A detailed analysis was conducted on the mineral composition, confining pressure, sonic travel time, and formation dip angle for each sublayer of well D4, as illustrated in Figure 26 and Figure 27.
Due to the difficulty of obtaining core samples from the wellbore, it was not possible to verify the drillability values of each reservoir segment individually. To better estimate the reservoir drillability values, the relatively small variations in drillability values between sublayers were utilized. The wellbore trajectory of well D4 is shown in Figure 28.
In Figure 28, the “L” shaped green curve is the wellbore trajectory. The wellbore trajectory intersects multiple sublayers, including A, B, C, Peak1, Peak1_Carb_Top, Peak2, Peak3, Peak4, Peak5, and Peak5_Carb_Top. Core samples were taken from six points at depths of 3923 m (Peak2), 4225 m (Peak5), 4824 m (Peak4), 5220 m (Peak5), 5810 m (Peak3), and 6013 m (Peak5) for experimental validation. The results are shown in Table 7.
A comparison of the predicted and actual drillability extreme values is presented in Figure 29.
The predicted values closely match the experimental values for five of the points. However, at the 4200 m experimental point, there is a significant deviation between the predicted and experimental values. This discrepancy may be attributed to lithological variations, faults, fractures, or folds in the geological structure, resulting in abrupt changes in local geological conditions. Overall, the results obtained from the reservoir drillability prediction model align well with the actual values, demonstrating that the model provides high prediction accuracy.
In summary, as shown in Figure 29, the drillability grade values are generally consistent with the results predicted by the nonlinear multivariate regression drillability model established in Equation (8). Therefore, Equation (8) can be confirmed as a valid predictive model for the drillability grade of shale reservoirs. This model enables the rapid construction of a drillability profile for horizontal shale reservoir wells and provides insights into their distribution patterns. Consequently, it offers a valuable reference for drill bit selection in new wells, serving as a practical guide for improving the mechanical drilling speed in shale formations.

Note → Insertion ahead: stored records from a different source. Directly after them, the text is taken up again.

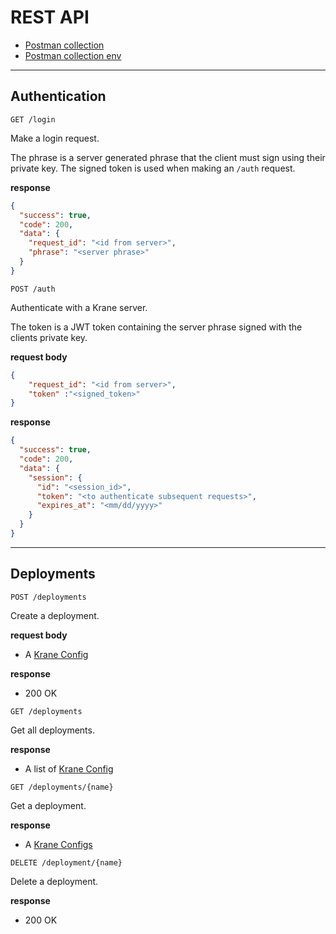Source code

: # REST API

- [Postman collection]("#")
- [Postman collection env]("#")

---

## Authentication

`GET /login` 

Make a login request. 

The phrase is a server generated phrase that the client must sign using their private key. The signed token is used when making an `/auth` request. 

**response**

```json
{
  "success": true,
  "code": 200,
  "data": {
    "request_id": "<id from server>",
    "phrase": "<server phrase>"
  }
}
```

`POST /auth`

Authenticate with a Krane server. 

The token is a JWT token containing the server phrase signed with the clients private key. 

**request body**

```json
{
	"request_id": "<id from server>",
	"token" :"<signed_token>"
}
```

**response**

```json
{
  "success": true,
  "code": 200,
  "data": {
    "session": {
      "id": "<session_id>",
      "token": "<to authenticate subsequent requests>",
      "expires_at": "<mm/dd/yyyy>"
    }
  }
}
```

---

## Deployments

`POST /deployments`

Create a deployment.

**request body**

- A [Krane Config]("krane-config.md")

**response**

- 200 OK

`GET /deployments`

Get all deployments. 

**response** 

- A list of [Krane Config]("krane-config.md")

`GET /deployments/{name}`

Get a deployment.

**response**

- A [Krane Configs]("krane-config.md")

`DELETE /deployment/{name}`

Delete a deployment.

**response**

- 200 OK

7. Conclusions and Recommendations

(1)
Through drillability grade experiments and mineral composition analysis, the effects of mineral composition, acoustic travel time, bottom-hole confining pressure, and formation encounter angle on drillability were investigated. The results show that confining pressure has the most significant impact on drillability grade: when the confining pressure increases to 50 MPa, the drillability grade improves by 2–3 levels. In the range of 0–20 MPa, the encounter angle has a considerable influence on drillability; however, this effect weakens as the confining pressure increases to 30–50 MPa. Additionally, the drillability grade decreases with increasing acoustic travel time and stabilizes around 250 μs/m. These findings lay a foundation for the subsequent multi-parameter coupling analysis, distinguishing our study from single-factor-focused studies.
(2)
A nonlinear regression predictive model was developed to describe the relationship between multiple parameters and the drillability of horizontal well reservoirs, validated using data from wells D1 and D2. By integrating mineral composition, acoustic travel time, confining pressure, and encounter angle into a unified framework, this model breaks through the limitations of traditional single-parameter prediction methods. The results indicate that the model effectively captures the trend of drillability variations, though its predictive accuracy requires further refinement—addressing a key gap in existing research that overlooks parameter coupling effects.
(3)
To improve predictive accuracy, three intelligent optimization algorithms—particle swarm optimization (PSO), arithmetic optimization algorithm combined with genetic algorithm (AOA-GA), and enhanced binary particle swarm optimization (EBPSO)—were employed to optimize the model parameters and assess their performance. The results reveal that the EBPSO algorithm achieved the best optimization performance, followed by AOA-GA, while the PSO algorithm was comparatively less effective. A case study on well D4 validated the accuracy of the optimized model, demonstrating its ability to more accurately predict the drillability grade of shale reservoirs. This systematic comparison of intelligent algorithms, for the first time, confirms EBPSO’s optimal applicability in shale horizontal well drillability prediction, providing a reliable basis for drilling parameter optimization and drill bit selection.
The core innovations of this study are: (1) establishing a multi-parameter coupled drillability prediction model that overcomes the limitations of single-parameter approaches by quantifying the synergistic effects of mineral composition, acoustic travel time, confining pressure, and encounter angle and (2) enhancing model accuracy through intelligent optimization algorithms, with EBPSO validated as the most effective, thus offering an innovative technical method for the efficient development of shale horizontal wells.

Author Contributions

Conceptualization, Y.Z. and Q.W.; methodology, W.W.; software, Q.W.; validation, H.Z., Y.Z. and K.S.; formal analysis, H.W.; investigation, M.L. (Mingzhong Li); resources, M.L. (Meng Li); data curation, W.W.; writing—original draft preparation, Y.Z. and Q.W.; writing—review and editing, M.L. (Meng Li); visualization, Y.Z. and W.S.; supervision, Y.Z.; project administration, M.L. (Meng Li); funding acquisition, K.S. and M.L. (Meng Li). All authors have read and agreed to the published version of the manuscript.

Funding

This work was supported by the National Natural Science Foundation of China, [51974052], the Natural Science Foundation Project of Chongqing [CSTB2022NSCQ-MSX1403], Chongqing University of Science and Technology Youth Science and Technology Top Talent Cultivation Program Project [ckbjrc 202106], Technology Innovation Center for Directional Drilling Engineering, Ministry of Natural Resources [KF202401].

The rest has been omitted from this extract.